◆ Source data:
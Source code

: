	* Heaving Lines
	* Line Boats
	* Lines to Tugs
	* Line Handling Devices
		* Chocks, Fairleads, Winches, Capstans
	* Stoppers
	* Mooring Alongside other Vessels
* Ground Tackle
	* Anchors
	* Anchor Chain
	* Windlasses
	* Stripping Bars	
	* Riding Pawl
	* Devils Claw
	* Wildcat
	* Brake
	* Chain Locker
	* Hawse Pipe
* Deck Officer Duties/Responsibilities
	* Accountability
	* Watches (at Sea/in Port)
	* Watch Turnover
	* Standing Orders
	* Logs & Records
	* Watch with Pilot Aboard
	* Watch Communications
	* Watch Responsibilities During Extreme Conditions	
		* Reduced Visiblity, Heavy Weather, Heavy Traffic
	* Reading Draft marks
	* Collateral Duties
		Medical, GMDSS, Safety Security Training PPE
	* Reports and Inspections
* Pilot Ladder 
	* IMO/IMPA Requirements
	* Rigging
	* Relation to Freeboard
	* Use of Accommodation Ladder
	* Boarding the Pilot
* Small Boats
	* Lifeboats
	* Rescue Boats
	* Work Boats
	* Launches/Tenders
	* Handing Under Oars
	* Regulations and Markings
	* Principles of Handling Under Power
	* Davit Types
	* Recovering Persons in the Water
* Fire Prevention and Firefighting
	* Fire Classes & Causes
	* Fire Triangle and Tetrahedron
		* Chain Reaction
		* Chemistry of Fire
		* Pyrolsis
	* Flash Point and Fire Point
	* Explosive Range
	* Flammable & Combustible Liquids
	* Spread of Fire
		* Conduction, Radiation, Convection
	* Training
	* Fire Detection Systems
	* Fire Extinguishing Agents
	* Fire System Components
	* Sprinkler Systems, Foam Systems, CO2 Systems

◆ What the task requires: Return each line of the material above that holds the string "Handling".

◆ Exercise output:
	* Line Handling Devices
	* Principles of Handling Under Power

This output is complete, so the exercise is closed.